What the task asks:
The answer is to be the lines of the material from its start through the line containing "## Requirements", each copied exactly; no pictures.

Data provided:
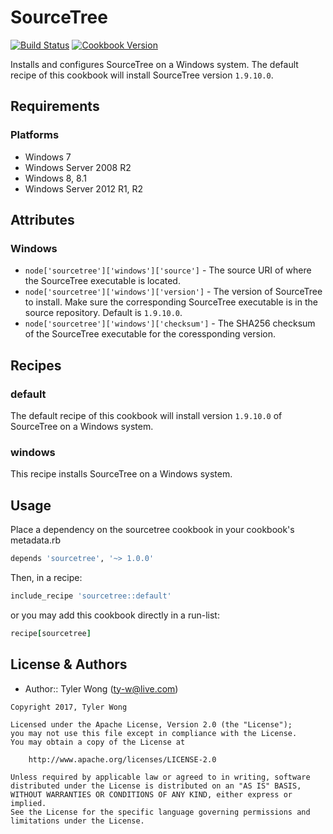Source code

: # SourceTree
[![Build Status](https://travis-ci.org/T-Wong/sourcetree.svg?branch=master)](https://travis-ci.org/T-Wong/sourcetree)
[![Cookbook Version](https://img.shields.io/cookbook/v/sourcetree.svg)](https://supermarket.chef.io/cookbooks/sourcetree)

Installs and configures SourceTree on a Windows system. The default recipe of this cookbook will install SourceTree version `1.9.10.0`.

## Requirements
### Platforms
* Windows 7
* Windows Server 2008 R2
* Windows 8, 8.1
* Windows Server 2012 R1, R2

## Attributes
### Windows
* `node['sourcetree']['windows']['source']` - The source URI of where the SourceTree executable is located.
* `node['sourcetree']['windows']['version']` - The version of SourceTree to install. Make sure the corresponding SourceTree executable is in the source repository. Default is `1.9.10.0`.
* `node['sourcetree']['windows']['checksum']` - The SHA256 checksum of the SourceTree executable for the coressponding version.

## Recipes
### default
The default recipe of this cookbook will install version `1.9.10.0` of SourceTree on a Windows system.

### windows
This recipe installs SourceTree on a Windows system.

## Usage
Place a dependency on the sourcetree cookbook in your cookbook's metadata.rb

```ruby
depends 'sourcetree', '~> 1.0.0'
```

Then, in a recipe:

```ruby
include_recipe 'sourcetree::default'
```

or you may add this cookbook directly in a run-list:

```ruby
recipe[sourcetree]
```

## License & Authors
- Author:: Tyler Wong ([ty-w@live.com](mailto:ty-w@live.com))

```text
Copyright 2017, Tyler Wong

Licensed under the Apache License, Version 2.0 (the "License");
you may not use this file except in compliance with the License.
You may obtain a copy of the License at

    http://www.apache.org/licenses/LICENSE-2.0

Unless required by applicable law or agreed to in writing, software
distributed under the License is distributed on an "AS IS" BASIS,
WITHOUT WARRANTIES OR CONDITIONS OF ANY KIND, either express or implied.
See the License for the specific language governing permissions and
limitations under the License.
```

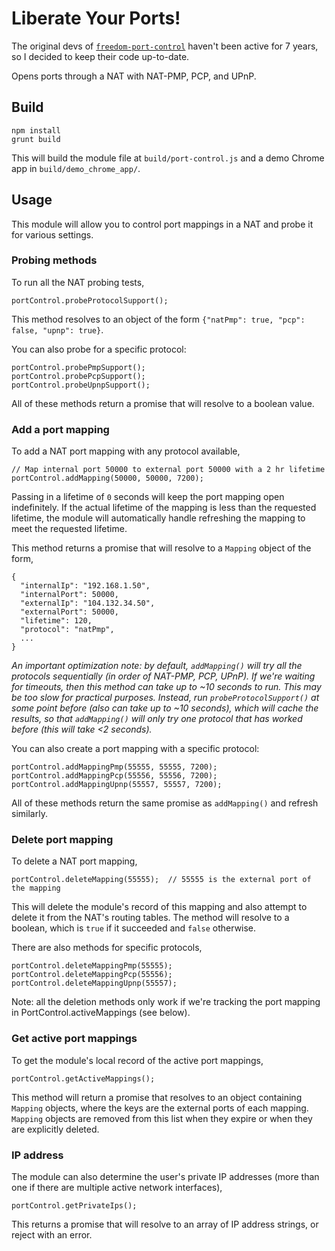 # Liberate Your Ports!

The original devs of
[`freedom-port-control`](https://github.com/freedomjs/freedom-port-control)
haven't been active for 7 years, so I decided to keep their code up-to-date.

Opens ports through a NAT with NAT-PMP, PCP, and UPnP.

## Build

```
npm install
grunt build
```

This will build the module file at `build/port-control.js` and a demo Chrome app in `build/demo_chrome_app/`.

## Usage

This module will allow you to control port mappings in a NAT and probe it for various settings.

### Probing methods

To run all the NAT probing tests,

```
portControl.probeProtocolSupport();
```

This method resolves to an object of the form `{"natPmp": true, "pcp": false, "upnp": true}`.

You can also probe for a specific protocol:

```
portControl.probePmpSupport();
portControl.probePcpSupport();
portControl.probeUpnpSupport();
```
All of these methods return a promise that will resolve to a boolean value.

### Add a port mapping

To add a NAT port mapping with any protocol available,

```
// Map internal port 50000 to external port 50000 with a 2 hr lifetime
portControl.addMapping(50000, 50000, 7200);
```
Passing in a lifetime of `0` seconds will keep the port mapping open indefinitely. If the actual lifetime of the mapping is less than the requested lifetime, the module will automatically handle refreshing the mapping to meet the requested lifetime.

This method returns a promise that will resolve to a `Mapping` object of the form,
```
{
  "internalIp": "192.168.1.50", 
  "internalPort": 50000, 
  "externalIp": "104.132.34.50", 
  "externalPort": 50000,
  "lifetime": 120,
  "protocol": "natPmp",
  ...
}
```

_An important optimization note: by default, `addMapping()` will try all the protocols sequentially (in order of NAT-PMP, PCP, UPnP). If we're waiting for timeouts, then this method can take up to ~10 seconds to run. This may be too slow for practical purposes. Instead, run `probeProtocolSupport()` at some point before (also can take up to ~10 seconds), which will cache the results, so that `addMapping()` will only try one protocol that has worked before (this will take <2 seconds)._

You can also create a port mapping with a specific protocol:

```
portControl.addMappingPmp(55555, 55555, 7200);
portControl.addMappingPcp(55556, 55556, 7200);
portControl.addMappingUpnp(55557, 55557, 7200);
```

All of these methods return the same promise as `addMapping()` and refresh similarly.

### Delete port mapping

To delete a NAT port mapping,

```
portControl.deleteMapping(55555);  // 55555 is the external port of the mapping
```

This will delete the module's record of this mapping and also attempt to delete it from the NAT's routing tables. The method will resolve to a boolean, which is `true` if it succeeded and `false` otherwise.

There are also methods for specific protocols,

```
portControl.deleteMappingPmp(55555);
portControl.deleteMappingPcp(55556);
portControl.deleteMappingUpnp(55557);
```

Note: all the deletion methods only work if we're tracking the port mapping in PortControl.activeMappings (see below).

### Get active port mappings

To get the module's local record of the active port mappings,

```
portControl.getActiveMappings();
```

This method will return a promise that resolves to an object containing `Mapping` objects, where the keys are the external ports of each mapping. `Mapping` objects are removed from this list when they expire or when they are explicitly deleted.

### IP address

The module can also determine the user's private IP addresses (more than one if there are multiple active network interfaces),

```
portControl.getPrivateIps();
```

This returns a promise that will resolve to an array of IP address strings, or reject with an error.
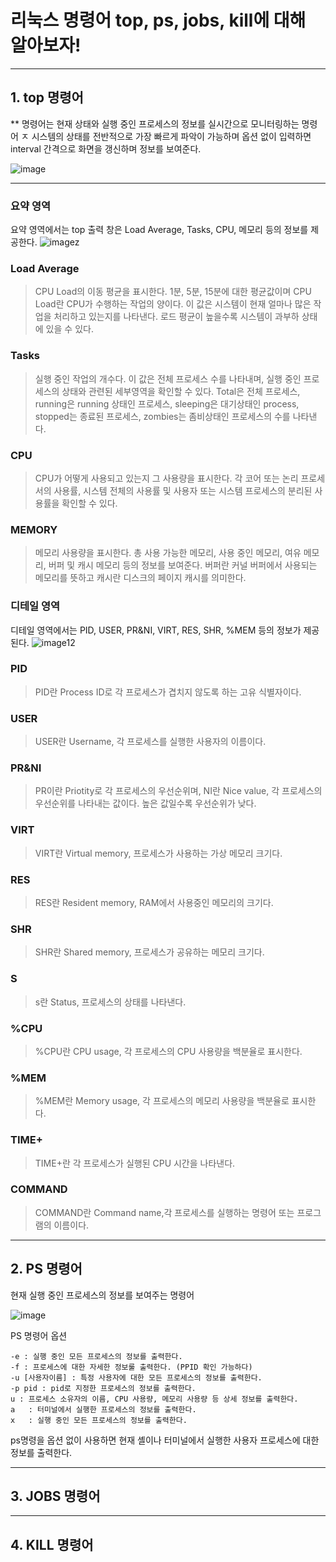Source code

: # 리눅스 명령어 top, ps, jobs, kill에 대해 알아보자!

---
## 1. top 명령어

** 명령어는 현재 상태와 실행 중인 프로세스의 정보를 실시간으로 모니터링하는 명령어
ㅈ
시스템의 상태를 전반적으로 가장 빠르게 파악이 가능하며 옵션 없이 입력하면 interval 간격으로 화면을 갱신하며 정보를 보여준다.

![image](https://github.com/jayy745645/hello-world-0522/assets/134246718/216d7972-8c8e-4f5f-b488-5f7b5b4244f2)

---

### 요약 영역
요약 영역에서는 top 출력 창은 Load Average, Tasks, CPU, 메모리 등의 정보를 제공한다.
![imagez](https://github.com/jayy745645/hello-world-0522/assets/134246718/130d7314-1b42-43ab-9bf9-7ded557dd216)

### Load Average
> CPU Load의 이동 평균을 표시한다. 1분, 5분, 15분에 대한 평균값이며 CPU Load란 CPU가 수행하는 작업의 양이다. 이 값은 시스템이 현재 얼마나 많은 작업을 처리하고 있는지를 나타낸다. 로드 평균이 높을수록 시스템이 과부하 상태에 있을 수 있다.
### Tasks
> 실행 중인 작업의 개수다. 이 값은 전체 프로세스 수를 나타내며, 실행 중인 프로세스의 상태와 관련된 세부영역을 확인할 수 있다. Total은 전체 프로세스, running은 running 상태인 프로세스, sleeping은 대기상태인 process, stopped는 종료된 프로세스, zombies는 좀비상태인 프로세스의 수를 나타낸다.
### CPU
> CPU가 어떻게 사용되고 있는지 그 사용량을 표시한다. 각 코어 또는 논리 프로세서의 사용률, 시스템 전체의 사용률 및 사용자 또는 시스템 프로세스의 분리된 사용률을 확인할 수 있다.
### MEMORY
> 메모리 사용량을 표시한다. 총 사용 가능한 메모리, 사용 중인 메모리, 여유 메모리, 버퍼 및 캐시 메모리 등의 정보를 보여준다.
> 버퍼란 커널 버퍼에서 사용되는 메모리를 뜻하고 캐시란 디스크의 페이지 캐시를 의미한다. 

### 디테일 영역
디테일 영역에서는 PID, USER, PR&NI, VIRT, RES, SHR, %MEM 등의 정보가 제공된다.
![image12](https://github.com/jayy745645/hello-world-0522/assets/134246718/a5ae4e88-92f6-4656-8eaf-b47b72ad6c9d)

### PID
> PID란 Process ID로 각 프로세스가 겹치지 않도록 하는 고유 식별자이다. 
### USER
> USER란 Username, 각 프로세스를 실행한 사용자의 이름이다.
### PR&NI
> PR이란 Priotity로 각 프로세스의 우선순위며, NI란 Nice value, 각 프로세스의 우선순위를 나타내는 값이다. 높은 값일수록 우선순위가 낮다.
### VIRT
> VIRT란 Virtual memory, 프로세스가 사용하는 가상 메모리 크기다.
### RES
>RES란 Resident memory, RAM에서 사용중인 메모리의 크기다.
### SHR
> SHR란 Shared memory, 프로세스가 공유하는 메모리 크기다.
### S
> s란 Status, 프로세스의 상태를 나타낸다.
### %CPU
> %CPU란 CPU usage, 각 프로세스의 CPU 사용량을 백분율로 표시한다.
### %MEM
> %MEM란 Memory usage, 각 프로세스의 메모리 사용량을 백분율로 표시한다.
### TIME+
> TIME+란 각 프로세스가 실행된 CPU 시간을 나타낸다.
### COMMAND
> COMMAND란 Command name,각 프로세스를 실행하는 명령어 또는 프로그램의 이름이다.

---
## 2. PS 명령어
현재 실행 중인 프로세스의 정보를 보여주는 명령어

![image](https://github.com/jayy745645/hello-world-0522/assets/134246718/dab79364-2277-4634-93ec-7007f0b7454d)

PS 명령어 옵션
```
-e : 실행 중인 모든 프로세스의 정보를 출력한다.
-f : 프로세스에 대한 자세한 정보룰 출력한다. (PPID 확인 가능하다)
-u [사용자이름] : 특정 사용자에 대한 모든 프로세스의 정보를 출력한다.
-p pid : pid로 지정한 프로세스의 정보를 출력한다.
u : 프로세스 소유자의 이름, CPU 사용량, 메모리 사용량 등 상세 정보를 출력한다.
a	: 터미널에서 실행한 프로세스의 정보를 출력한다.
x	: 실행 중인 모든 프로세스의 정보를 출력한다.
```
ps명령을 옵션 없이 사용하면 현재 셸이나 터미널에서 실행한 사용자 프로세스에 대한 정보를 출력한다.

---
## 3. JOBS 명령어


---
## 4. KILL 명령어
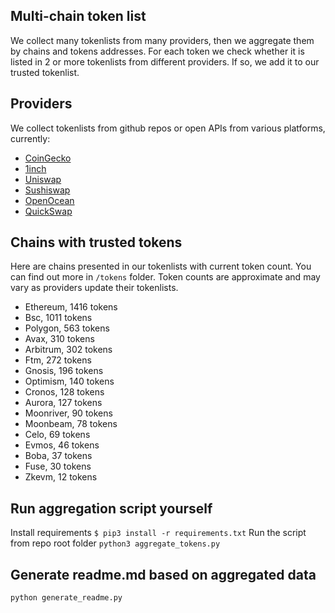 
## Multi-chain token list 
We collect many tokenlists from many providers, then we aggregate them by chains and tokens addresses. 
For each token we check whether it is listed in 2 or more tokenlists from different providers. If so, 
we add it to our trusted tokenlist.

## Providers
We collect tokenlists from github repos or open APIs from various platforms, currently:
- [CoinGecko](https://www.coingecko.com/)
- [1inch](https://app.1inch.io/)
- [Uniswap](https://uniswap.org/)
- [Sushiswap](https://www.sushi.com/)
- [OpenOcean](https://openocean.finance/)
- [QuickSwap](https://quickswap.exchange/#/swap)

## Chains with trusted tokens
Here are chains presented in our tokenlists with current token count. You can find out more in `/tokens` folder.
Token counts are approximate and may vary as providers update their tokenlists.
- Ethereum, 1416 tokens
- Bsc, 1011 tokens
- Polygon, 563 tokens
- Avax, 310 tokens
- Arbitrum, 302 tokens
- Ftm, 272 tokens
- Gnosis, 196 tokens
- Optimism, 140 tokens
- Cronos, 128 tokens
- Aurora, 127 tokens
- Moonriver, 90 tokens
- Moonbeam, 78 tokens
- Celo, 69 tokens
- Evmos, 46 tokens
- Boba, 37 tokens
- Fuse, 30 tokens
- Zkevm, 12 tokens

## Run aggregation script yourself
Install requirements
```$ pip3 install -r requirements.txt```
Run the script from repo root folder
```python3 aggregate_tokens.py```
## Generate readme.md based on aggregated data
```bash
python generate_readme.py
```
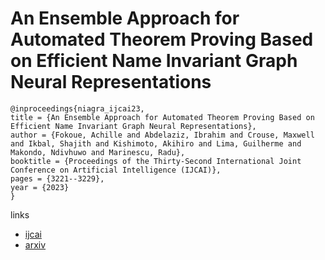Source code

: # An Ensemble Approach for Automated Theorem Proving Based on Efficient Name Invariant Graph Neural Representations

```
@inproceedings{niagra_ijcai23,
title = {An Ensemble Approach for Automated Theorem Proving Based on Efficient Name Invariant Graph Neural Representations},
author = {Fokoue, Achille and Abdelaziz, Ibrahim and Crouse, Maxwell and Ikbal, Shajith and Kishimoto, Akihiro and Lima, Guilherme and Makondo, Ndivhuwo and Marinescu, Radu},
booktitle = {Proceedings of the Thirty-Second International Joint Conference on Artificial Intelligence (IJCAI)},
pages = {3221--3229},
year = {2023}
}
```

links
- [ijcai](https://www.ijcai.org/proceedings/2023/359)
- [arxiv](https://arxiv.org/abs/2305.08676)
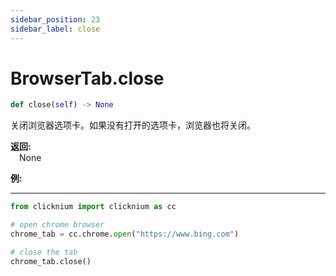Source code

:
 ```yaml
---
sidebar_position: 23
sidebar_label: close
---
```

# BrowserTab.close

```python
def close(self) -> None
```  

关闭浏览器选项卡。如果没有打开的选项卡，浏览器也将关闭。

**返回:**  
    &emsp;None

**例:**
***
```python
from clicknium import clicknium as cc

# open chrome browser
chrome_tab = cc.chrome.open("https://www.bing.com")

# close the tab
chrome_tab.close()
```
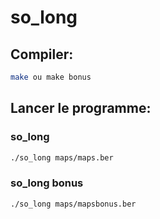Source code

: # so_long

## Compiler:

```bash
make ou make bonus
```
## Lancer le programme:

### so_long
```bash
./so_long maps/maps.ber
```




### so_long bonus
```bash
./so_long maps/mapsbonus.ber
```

Exercise output:
Source code

: # SourceTree
[![Build Status](https://travis-ci.org/T-Wong/sourcetree.svg?branch=master)](https://travis-ci.org/T-Wong/sourcetree)
[![Cookbook Version](https://img.shields.io/cookbook/v/sourcetree.svg)](https://supermarket.chef.io/cookbooks/sourcetree)

Installs and configures SourceTree on a Windows system. The default recipe of this cookbook will install SourceTree version `1.9.10.0`.

## Requirements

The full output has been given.